Exercise prompt
For the data below, give again exactly the lines from the one containing "## 1. Hail 설치" through the one containing "In total 3 folders, 32", both ends included, and no others.

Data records
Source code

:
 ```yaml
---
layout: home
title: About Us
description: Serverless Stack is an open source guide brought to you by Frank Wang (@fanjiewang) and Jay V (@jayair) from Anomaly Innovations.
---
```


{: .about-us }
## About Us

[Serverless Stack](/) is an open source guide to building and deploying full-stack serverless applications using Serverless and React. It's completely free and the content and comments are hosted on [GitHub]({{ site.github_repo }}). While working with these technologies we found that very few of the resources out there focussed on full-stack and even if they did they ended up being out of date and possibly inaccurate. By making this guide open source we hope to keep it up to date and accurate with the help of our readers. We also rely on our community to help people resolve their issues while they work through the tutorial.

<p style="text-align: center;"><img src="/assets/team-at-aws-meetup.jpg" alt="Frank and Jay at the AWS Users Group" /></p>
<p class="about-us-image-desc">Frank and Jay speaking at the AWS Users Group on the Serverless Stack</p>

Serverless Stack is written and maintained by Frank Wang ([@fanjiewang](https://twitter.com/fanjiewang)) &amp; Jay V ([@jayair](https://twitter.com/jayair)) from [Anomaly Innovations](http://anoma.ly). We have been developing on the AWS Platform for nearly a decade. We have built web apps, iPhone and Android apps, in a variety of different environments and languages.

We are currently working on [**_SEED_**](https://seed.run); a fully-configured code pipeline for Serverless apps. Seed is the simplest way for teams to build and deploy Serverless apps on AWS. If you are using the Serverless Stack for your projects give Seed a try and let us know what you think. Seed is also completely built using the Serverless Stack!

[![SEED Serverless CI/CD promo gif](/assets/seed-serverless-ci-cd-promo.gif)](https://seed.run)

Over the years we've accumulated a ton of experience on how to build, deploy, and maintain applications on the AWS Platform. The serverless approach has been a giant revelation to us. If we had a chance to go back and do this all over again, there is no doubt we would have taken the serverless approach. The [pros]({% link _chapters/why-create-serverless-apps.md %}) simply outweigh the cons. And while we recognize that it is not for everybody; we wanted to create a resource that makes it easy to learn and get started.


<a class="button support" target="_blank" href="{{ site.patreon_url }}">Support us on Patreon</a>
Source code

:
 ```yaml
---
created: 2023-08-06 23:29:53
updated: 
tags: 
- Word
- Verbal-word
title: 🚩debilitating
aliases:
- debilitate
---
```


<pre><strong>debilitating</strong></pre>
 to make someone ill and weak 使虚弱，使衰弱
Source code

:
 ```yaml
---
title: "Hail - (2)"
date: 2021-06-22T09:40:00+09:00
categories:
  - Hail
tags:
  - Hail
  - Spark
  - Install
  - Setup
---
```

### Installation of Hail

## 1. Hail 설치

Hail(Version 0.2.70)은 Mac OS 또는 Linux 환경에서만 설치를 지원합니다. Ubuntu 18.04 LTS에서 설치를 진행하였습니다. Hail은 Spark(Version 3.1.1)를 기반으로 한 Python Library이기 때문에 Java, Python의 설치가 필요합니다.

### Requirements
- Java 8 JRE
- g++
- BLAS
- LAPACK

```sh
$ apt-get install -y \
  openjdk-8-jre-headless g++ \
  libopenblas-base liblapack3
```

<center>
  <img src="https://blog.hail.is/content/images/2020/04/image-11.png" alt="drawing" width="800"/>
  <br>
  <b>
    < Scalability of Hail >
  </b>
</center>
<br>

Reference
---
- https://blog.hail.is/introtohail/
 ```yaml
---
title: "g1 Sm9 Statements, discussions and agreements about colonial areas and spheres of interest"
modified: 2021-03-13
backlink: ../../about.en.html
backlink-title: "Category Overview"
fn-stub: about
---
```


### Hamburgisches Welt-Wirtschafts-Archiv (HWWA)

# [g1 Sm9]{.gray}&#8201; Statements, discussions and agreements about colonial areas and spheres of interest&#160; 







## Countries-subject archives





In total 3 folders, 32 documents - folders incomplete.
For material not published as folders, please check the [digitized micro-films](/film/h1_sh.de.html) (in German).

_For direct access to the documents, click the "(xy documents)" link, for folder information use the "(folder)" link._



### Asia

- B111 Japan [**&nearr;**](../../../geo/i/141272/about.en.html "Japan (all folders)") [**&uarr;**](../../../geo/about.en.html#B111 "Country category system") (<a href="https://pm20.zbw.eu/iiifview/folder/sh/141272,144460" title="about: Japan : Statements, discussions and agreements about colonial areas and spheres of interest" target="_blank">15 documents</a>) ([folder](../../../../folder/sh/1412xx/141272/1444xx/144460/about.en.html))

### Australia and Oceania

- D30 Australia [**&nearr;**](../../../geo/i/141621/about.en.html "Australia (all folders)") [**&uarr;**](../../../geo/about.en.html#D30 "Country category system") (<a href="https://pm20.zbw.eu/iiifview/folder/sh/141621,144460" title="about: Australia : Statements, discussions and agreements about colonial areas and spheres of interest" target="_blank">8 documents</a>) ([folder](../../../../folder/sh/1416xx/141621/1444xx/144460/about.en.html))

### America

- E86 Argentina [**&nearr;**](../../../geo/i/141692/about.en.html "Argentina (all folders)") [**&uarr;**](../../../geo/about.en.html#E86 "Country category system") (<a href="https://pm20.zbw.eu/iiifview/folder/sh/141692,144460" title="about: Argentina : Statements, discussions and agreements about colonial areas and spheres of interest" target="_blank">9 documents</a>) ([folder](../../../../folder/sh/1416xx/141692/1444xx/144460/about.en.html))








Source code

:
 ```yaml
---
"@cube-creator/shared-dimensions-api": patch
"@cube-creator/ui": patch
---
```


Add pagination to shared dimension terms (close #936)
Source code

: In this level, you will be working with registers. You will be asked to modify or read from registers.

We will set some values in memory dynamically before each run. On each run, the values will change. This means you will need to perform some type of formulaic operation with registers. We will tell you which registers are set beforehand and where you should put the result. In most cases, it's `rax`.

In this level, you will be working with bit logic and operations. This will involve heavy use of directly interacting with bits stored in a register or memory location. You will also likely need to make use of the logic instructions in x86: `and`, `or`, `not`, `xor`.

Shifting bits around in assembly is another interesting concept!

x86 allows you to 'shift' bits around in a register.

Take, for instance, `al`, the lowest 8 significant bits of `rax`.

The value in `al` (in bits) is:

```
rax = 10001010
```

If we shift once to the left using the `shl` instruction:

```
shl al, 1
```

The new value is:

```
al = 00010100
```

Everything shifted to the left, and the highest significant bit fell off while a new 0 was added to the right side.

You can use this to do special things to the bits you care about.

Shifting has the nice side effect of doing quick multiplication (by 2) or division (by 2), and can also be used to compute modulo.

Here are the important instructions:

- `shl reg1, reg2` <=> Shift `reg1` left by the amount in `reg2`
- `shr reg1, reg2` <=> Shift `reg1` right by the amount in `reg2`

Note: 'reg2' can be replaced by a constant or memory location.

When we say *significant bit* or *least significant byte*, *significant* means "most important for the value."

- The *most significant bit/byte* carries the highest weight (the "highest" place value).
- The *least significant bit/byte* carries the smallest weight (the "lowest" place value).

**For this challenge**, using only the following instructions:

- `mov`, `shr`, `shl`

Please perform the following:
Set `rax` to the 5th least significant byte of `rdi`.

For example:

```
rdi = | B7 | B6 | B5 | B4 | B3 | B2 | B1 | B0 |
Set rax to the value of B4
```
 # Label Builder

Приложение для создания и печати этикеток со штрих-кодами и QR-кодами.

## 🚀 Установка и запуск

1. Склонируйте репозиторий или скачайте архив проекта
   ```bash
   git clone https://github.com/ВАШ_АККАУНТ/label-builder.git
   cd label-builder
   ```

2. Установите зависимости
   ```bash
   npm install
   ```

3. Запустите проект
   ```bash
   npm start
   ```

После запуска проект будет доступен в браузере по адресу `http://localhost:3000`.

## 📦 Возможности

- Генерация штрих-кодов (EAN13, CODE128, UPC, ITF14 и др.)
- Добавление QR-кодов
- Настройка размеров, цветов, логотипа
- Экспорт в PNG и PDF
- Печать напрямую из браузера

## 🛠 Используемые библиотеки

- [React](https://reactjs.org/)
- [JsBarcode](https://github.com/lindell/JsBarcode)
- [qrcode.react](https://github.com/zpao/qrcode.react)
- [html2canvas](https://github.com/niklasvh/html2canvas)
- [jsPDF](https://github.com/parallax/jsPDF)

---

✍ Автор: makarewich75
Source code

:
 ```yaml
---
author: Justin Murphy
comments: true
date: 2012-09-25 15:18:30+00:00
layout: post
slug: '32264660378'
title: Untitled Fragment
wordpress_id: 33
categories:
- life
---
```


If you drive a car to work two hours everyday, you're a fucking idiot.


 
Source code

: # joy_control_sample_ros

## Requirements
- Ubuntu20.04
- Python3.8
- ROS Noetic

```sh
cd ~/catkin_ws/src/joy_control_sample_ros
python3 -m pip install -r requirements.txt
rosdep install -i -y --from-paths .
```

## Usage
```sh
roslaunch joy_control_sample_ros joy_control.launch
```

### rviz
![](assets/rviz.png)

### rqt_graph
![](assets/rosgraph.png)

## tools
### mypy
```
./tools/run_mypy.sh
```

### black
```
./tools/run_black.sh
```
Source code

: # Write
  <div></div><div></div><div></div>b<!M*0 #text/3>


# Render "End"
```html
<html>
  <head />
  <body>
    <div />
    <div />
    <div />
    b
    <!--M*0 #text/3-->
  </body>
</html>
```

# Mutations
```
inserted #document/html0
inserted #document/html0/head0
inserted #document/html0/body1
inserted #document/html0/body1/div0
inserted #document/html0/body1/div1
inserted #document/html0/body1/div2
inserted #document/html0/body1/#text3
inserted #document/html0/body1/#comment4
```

Exercise result
## 1. Hail 설치

Hail(Version 0.2.70)은 Mac OS 또는 Linux 환경에서만 설치를 지원합니다. Ubuntu 18.04 LTS에서 설치를 진행하였습니다. Hail은 Spark(Version 3.1.1)를 기반으로 한 Python Library이기 때문에 Java, Python의 설치가 필요합니다.

### Requirements
- Java 8 JRE
- g++
- BLAS
- LAPACK

```sh
$ apt-get install -y \
  openjdk-8-jre-headless g++ \
  libopenblas-base liblapack3
```

<center>
  <img src="https://blog.hail.is/content/images/2020/04/image-11.png" alt="drawing" width="800"/>
  <br>
  <b>
    < Scalability of Hail >
  </b>
</center>
<br>

Reference
---
- https://blog.hail.is/introtohail/
 ```yaml
---
title: "g1 Sm9 Statements, discussions and agreements about colonial areas and spheres of interest"
modified: 2021-03-13
backlink: ../../about.en.html
backlink-title: "Category Overview"
fn-stub: about
---
```


### Hamburgisches Welt-Wirtschafts-Archiv (HWWA)

# [g1 Sm9]{.gray}&#8201; Statements, discussions and agreements about colonial areas and spheres of interest&#160; 







## Countries-subject archives





In total 3 folders, 32 documents - folders incomplete.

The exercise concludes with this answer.